Repo: https://github.com/graphscope/grin

GraphAr

GraphAr (short for Graph Archive) is a project that aims to make it easier for diverse applications and systems (in-memory and out-of-core storages, databases, graph computing systems, and interactive graph query frameworks) to build and access graph data conveniently and efficiently.

Repo: https://github.com/alibaba/GraphAr

Groot

Groot is the code name of the persistent storage in GraphScope. It was named after the tree Groot in the movie “Guardians of the Galaxy”. The name “g-root” also indicates the fundamental role of the storage component in the graph system.

Read more

GUM

GUM is a highly efficient multi-GPU graph analytics engine that employs a work-stealing mechanism to tackle both dynamic load imbalances and long-tail issues. It does so by utilizing the high-speed NVLinks found in modern multi-GPU servers. Additionally, GUM is acutely aware of the asymmetric topology of GPU connections and generates an optimal task-stealing plan from a holistic perspective during each iteration. With this innovative approach, GUM can offer a significant order-of-magnitude improvement in performance.

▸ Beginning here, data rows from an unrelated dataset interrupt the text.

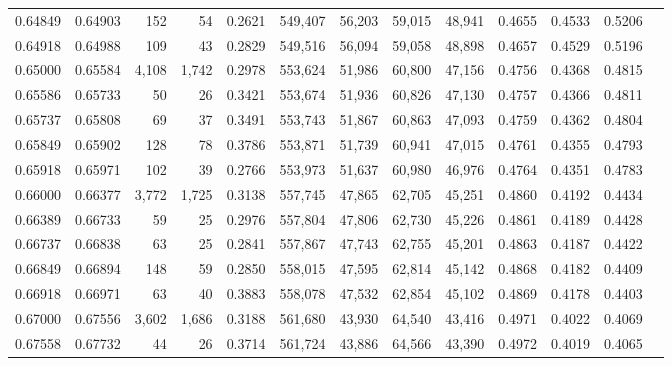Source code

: \begin{tabular}{rrrrrrrrrrrrr}
0.64849 & 0.64903 &    152 &    54 &                                     0.2621 & 549,407 &  56,203 &  59,015 &  48,941 & 0.4655 & 0.4533 & 0.5206 \\
0.64918 & 0.64988 &    109 &    43 &                                     0.2829 & 549,516 &  56,094 &  59,058 &  48,898 & 0.4657 & 0.4529 & 0.5196 \\
0.65000 & 0.65584 &  4,108 & 1,742 &                                     0.2978 & 553,624 &  51,986 &  60,800 &  47,156 & 0.4756 & 0.4368 & 0.4815 \\
0.65586 & 0.65733 &     50 &    26 &                                     0.3421 & 553,674 &  51,936 &  60,826 &  47,130 & 0.4757 & 0.4366 & 0.4811 \\
0.65737 & 0.65808 &     69 &    37 &                                     0.3491 & 553,743 &  51,867 &  60,863 &  47,093 & 0.4759 & 0.4362 & 0.4804 \\
0.65849 & 0.65902 &    128 &    78 &                                     0.3786 & 553,871 &  51,739 &  60,941 &  47,015 & 0.4761 & 0.4355 & 0.4793 \\
0.65918 & 0.65971 &    102 &    39 &                                     0.2766 & 553,973 &  51,637 &  60,980 &  46,976 & 0.4764 & 0.4351 & 0.4783 \\
0.66000 & 0.66377 &  3,772 & 1,725 &                                     0.3138 & 557,745 &  47,865 &  62,705 &  45,251 & 0.4860 & 0.4192 & 0.4434 \\
0.66389 & 0.66733 &     59 &    25 &                                     0.2976 & 557,804 &  47,806 &  62,730 &  45,226 & 0.4861 & 0.4189 & 0.4428 \\
0.66737 & 0.66838 &     63 &    25 &                                     0.2841 & 557,867 &  47,743 &  62,755 &  45,201 & 0.4863 & 0.4187 & 0.4422 \\
0.66849 & 0.66894 &    148 &    59 &                                     0.2850 & 558,015 &  47,595 &  62,814 &  45,142 & 0.4868 & 0.4182 & 0.4409 \\
0.66918 & 0.66971 &     63 &    40 &                                     0.3883 & 558,078 &  47,532 &  62,854 &  45,102 & 0.4869 & 0.4178 & 0.4403 \\
0.67000 & 0.67556 &  3,602 & 1,686 &                                     0.3188 & 561,680 &  43,930 &  64,540 &  43,416 & 0.4971 & 0.4022 & 0.4069 \\
0.67558 & 0.67732 &     44 &    26 &                                     0.3714 & 561,724 &  43,886 &  64,566 &  43,390 & 0.4972 & 0.4019 & 0.4065 \\

\end{tabular}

GUM serves as an GPU-speedup module for GRAPE when applicable.

Read more: Paper on ICDE2023, Code

MaxGraph (deprecated)

MaxGraph is the deprecated interactive engine in GraphScope. It was replaced by a new designed engine GAIA with multiple query language (e.g., Gremlin/Cypher…) support.

Vineyard, or v6d

Vineyard is the code name of the immutable memory management. Its name suggests it was a underlying component of GRAPE.

Vineyard (v6d) is an innovative in-memory immutable data manager that offers out-of-the-box high-level abstractions and zero-copy in-memory sharing for distributed data in various big data tasks, such as graph analytics (e.g., GraphScope), numerical computing (e.g., Mars), and machine learning. It is a CNCF sandbox project.

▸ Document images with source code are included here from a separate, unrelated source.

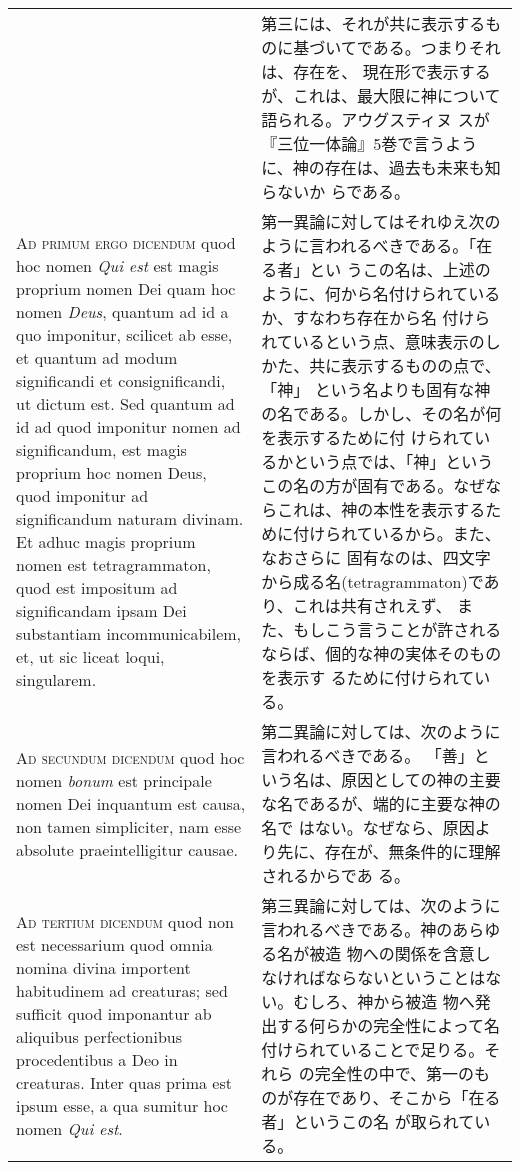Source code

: \documentclass[10pt]{jsarticle} %
\begin{document}
\begin{longtable}{p{21em}p{21em}}
&

第三には、それが共に表示するものに基づいてである。つまりそれは、存在を、
現在形で表示するが、これは、最大限に神について語られる。アウグスティヌ
スが『三位一体論』5巻で言うように、神の存在は、過去も未来も知らないか
らである。


\\


{\scshape Ad primum ergo dicendum} quod hoc nomen {\itshape Qui est} est
magis proprium nomen Dei quam hoc nomen {\itshape Deus}, quantum ad id a
quo imponitur, scilicet ab esse, et quantum ad modum significandi et
consignificandi, ut dictum est. Sed quantum ad id ad quod imponitur
nomen ad significandum, est magis proprium hoc nomen Deus, quod
imponitur ad significandum naturam divinam. Et adhuc magis proprium
nomen est tetragrammaton, quod est impositum ad significandam ipsam Dei
substantiam incommunicabilem, et, ut sic liceat loqui, singularem.


&

第一異論に対してはそれゆえ次のように言われるべきである。「在る者」とい
うこの名は、上述のように、何から名付けられているか、すなわち存在から名
付けられているという点、意味表示のしかた、共に表示するものの点で、「神」
という名よりも固有な神の名である。しかし、その名が何を表示するために付
けられているかという点では、「神」というこの名の方が固有である。なぜな
らこれは、神の本性を表示するために付けられているから。また、なおさらに
固有なのは、四文字から成る名(tetragrammaton)であり、これは共有されえず、
また、もしこう言うことが許されるならば、個的な神の実体そのものを表示す
るために付けられている。

\\


{\scshape Ad secundum dicendum} quod hoc nomen {\itshape bonum}
est principale nomen Dei inquantum est causa, non tamen simpliciter, nam
esse absolute praeintelligitur causae.


&

第二異論に対しては、次のように言われるべきである。
「善」という名は、原因としての神の主要な名であるが、端的に主要な神の名で
 はない。なぜなら、原因より先に、存在が、無条件的に理解されるからであ
 る。

\\


{\scshape Ad tertium dicendum} quod non est necessarium
quod omnia nomina divina importent habitudinem ad creaturas; sed
sufficit quod imponantur ab aliquibus perfectionibus procedentibus a Deo
in creaturas. Inter quas prima est ipsum esse, a qua sumitur hoc nomen
{\itshape Qui est}.


&

第三異論に対しては、次のように言われるべきである。神のあらゆる名が被造
物への関係を含意しなければならないということはない。むしろ、神から被造
物へ発出する何らかの完全性によって名付けられていることで足りる。それら
の完全性の中で、第一のものが存在であり、そこから「在る者」というこの名
が取られている。


\end{longtable}
\end{document}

Repo: https://github.com/v6d-io/v6d

GIE

GraphScope Interactive Engine, or GIE for short, utilizes Gaia (or Pegasus) to enable parallel execution in distribution. It offers storage options consisting of the immutable, in-memory v6d and the mutable, persistent groot. GIE can process queries using Tinkerpop’s Gremlin language, with support for Neo4j’s openCypher to come soon. The capabilities of GIE are amplified by a sophisticated Intermediate Representation (IR) Layer that dissociates the query languages from the computing engines and stores.

GAIA

Gaia is a distributed data-parallel compute engine based on the cyclic dataflow computation model, which has been employed by GIE to support large-scale interactive graph queries. Gaia serves as the computation engine, lying at the core of the GraphScope system. Users can construct the computation via a directed acyclic graph (DAG), and easily run the job on their laptop or even a distributed environment across a cluster of computers. Note that cycle can be introduced via the loop control flow, while the whole loop contexts will be wrapped in a scope within which the cycle is completely hidden from the users. Scope is a unique concept of Gaia to handle complex control flow such as loop and conditional. In addition, it is also the key to many application-level primitives, e.g. correlated subtask, as well as advanced scheduling techniques, e.g. early-stop mechanism.

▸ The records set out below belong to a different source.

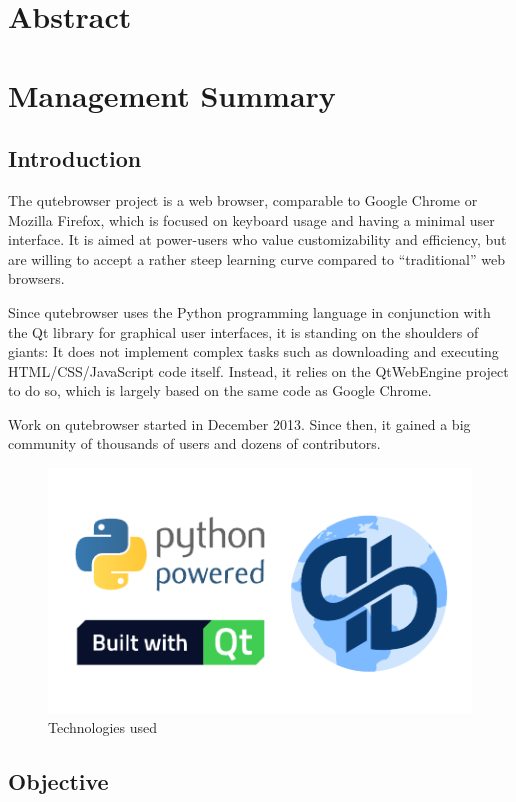 
\chapter*{Abstract}
\fixme{}

\chapter*{Management Summary}
\section*{Introduction}
The qutebrowser project is a web browser, comparable to Google Chrome or Mozilla
Firefox, which is focused on keyboard usage and having a minimal user
interface. It is aimed at power-users who value customizability and efficiency,
but are willing to accept a rather steep learning curve compared to
``traditional'' web browsers.

Since qutebrowser uses the Python programming language in conjunction with the
Qt library for graphical user interfaces, it is standing on the shoulders of
giants: It does not implement complex tasks such as downloading and executing
HTML/CSS/JavaScript code itself. Instead, it relies on the QtWebEngine project
to do so, which is largely based on the same code as Google Chrome.

Work on qutebrowser started in December 2013. Since then, it gained a big
community of thousands of users and dozens of contributors.

\begin{figure}[H]
  \centering
  \includegraphics[width=0.7\linewidth]{img/logos.pdf}
  \caption{Technologies used}
\end{figure}

\section*{Objective}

Read more: Paper on NSDI 2021

Pegasus

A legacy name of Gaia, for which we use Gaia and Pegasus interchangeably in the project.

Ingress

Ingress is an automated system for incremental graph processing. It is able to incrementalize batch vertex-centric algorithms into their incremental counterparts as a whole, without the need of redesigned logic or data structures from users. Underlying Ingress is an automated incrementalization framework equipped with four different memoization policies, to support all kinds of vertex-centric computations with optimized memory utilization.

Ingress is planned to be integrated into GraphScope, as an incrementalization module in the analytical engine(GAE).

Read more: Paper on VLDB2021

PIE-model

The subgraph centric programming model proposed in GRAPE, which is short for Partial evaluation, Incremental evaluation and assemblE, the three core functions to fulfill in GRAPE.